In Aim 2, we will examine the potential benefit of neoadjuvant D3/PDT in patients with BCNS (Gorlin-Goltz syndrome). These patients, who have multiple BCC tumors will receive 3 bimonthly PDT treatments, and rates of tumor shrinkage will be correlated with serum 25OH-D3 levels. Each patient will serve as his/her own control by randomizing the order of the first two PDT treatments, one session to be done with neoadjuvant D3 and the other without. The third PDT treatment will occur after the serum VD level has been adjusted to normal levels with D3 supplements. This approach will allow us to determine whether neoadjuvant D3/PDT can help all patients, even the VD deficient individuals, through customization of D3 dose. Together, we expect this group of clinical trials to establish the foundation for a new treatment modality, i.e., neoadjuvant D3/PDT for skin cancer.

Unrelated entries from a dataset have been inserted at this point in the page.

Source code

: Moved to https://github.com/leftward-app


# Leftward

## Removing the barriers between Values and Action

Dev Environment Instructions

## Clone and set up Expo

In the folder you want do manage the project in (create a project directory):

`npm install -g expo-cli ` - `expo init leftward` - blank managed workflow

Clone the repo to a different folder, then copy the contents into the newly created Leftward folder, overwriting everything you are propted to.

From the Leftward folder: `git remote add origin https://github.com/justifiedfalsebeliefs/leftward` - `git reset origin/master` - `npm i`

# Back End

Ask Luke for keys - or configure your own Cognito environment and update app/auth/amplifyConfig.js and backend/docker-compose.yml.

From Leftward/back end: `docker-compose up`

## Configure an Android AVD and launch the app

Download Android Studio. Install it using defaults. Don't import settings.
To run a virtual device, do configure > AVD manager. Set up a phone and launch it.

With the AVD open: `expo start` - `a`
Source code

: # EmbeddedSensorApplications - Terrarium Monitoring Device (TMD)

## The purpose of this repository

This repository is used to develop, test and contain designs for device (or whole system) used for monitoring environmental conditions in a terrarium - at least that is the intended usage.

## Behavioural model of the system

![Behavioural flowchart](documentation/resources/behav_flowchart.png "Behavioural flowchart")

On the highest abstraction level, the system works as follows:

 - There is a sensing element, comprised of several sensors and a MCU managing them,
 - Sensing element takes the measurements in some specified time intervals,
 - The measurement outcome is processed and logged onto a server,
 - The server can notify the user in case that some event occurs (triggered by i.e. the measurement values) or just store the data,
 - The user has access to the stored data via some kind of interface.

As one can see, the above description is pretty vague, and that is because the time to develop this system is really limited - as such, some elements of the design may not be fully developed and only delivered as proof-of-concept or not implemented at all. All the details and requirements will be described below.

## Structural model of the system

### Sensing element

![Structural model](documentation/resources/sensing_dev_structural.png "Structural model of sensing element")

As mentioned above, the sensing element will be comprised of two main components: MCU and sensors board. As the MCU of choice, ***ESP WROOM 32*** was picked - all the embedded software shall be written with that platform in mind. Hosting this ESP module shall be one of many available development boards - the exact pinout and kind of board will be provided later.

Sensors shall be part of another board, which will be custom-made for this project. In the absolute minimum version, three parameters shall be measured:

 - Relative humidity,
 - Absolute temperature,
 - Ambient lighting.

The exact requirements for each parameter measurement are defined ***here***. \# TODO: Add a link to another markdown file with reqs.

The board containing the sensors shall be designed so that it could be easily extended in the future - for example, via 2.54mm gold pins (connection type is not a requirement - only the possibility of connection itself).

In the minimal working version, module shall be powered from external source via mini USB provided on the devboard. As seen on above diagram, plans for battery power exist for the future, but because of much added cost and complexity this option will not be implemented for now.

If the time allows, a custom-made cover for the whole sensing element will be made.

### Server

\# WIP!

The potential benefit for public health is that data showing improved efficacy of PDT with this safe and simple approach will lay the foundation for a nonscarring alternative to surgery for early SCC and BCC tumors.
This is a proposal to develop a new combination regimen that combines Vitamin D3 pretreatment with photodynamic therapy (PDT), as a nonsurgical and non-scarring alternative for the treatment of skin cancer. In clinical trials, we will test the hypothesis that oral Vitamin D3 (cholecalciferol) will boost the levels of target photosensitizer (protoporphyrin IX) in widespread squamous cell precancers and in basal cell carcinoma, and improve the therapeutic response to PDT. Our study population will comprise patients at high risk, including organ transplant recipients and patients with the Basal Cell Nevus Syndrome. The potential benefit to public health is a safe, efficacious, and non-scarring alternative to surgery for the treatment of skin cancer.